## TASK INPUT
▬▬▬▬▬▬

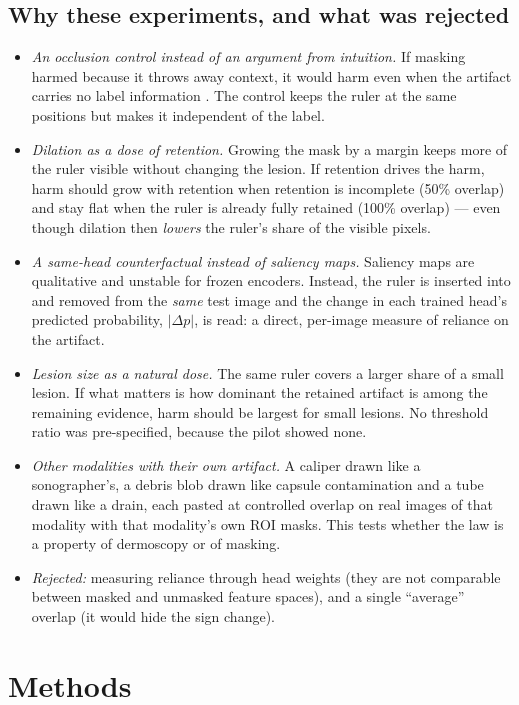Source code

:\subsection{Why these experiments, and what was rejected}
\begin{itemize}[leftmargin=*]\itemsep1pt
\item \emph{An occlusion control instead of an argument from intuition.} If masking harmed because it throws away
context, it would harm even when the artifact carries no label information \citep[cf.][]{fong2019occlusions}. The
control keeps the ruler at the same positions but makes it independent of the label.
\item \emph{Dilation as a dose of retention.} Growing the mask by a margin keeps more of the ruler visible without
changing the lesion. If retention drives the harm, harm should grow with retention when retention is incomplete (50\%
overlap) and stay flat when the ruler is already fully retained (100\% overlap) --- even though dilation then
\emph{lowers} the ruler's share of the visible pixels.
\item \emph{A same-head counterfactual instead of saliency maps.} Saliency maps are qualitative and unstable for frozen
encoders. Instead, the ruler is inserted into and removed from the \emph{same} test image and the change in each
trained head's predicted probability, $|\Delta p|$, is read: a direct, per-image measure of reliance on the artifact.
\item \emph{Lesion size as a natural dose.} The same ruler covers a larger share of a small lesion. If what matters is
how dominant the retained artifact is among the remaining evidence, harm should be largest for small lesions. No
threshold ratio was pre-specified, because the pilot showed none.
\item \emph{Other modalities with their own artifact.} A caliper drawn like a sonographer's, a debris blob drawn like
capsule contamination and a tube drawn like a drain, each pasted at controlled overlap on real images of that modality
with that modality's own ROI masks. This tests whether the law is a property of dermoscopy or of masking.
\item \emph{Rejected:} measuring reliance through head weights (they are not comparable between masked and unmasked
feature spaces), and a single ``average'' overlap (it would hide the sign change).
\end{itemize}

\section{Methods}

▬▬▬▬▬▬

Scan the lines above for "changing the lesion." and for "the visible pixels.". Repeat exactly the line holding each of them and every line in between.

## EXERCISE RESULT
changing the lesion. If retention drives the harm, harm should grow with retention when retention is incomplete (50\%
overlap) and stay flat when the ruler is already fully retained (100\% overlap) --- even though dilation then
\emph{lowers} the ruler's share of the visible pixels.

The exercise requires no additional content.